=== Begin Enclosure ===

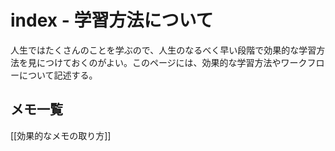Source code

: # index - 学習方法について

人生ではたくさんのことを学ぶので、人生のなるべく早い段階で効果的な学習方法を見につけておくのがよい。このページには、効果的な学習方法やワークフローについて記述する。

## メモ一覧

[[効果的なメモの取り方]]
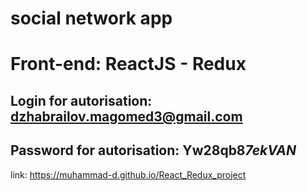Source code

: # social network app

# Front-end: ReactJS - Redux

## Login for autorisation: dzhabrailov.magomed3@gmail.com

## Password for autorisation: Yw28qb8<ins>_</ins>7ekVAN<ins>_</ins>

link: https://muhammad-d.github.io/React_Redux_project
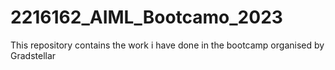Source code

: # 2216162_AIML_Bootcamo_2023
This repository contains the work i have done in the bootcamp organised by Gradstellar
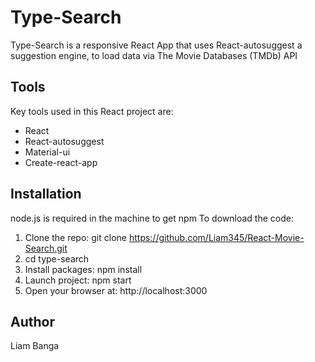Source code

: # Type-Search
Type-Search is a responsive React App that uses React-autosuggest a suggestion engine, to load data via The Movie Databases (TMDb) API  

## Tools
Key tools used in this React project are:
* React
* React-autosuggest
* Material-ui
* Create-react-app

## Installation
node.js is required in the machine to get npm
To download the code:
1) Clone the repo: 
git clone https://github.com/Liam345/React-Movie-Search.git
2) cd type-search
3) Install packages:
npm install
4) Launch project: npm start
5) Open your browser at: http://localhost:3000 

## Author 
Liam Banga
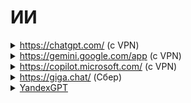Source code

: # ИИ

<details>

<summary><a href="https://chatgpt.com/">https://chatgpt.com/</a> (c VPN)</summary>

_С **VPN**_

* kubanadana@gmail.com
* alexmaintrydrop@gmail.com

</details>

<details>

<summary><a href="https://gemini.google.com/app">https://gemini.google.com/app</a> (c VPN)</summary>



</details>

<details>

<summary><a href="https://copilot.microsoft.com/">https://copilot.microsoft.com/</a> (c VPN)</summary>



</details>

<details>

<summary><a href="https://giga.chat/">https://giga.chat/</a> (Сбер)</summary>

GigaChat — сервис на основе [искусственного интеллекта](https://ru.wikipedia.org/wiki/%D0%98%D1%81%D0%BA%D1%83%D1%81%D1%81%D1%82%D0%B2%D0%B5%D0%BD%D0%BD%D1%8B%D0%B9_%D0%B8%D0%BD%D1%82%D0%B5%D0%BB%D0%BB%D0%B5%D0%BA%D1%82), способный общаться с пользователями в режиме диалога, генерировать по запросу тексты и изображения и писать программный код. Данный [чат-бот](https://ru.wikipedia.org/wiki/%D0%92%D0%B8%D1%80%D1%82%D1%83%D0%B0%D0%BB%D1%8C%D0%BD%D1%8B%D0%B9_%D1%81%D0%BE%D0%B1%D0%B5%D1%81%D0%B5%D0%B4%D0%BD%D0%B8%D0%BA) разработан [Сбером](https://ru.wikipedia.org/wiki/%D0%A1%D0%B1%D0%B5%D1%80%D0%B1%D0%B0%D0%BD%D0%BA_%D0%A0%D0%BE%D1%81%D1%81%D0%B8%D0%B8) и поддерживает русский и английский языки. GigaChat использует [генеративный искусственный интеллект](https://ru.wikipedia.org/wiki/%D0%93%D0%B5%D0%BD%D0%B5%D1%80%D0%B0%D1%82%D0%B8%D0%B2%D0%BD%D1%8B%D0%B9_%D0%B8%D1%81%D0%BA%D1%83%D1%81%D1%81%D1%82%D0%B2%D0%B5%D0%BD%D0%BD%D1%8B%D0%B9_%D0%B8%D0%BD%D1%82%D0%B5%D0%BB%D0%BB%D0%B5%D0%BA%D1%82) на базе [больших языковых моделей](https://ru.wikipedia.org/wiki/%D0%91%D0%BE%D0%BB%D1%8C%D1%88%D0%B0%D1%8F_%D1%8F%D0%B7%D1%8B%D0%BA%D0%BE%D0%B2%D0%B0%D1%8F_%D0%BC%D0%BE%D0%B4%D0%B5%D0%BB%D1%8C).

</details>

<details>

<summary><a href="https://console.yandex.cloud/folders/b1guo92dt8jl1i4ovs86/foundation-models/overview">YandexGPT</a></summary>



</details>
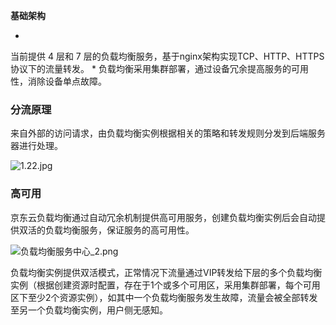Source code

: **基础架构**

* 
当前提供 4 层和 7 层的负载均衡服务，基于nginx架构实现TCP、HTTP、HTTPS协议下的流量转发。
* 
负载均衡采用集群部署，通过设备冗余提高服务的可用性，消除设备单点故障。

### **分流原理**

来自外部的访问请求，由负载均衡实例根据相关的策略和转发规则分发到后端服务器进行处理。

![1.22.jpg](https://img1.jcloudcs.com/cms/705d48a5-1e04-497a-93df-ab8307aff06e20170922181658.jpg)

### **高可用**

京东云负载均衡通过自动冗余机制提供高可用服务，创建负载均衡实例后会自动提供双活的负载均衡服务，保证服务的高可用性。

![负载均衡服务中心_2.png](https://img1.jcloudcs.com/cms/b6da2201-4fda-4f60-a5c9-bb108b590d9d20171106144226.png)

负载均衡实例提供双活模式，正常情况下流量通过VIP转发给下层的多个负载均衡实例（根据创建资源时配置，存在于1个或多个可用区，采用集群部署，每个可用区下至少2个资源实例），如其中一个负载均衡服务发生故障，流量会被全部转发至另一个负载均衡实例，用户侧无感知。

=== End Enclosure ===

Where a line in the listing above includes the string "jcloudcs", copy that line.

• [Exercise output]
![1.22.jpg](https://img1.jcloudcs.com/cms/705d48a5-1e04-497a-93df-ab8307aff06e20170922181658.jpg)
![负载均衡服务中心_2.png](https://img1.jcloudcs.com/cms/b6da2201-4fda-4f60-a5c9-bb108b590d9d20171106144226.png)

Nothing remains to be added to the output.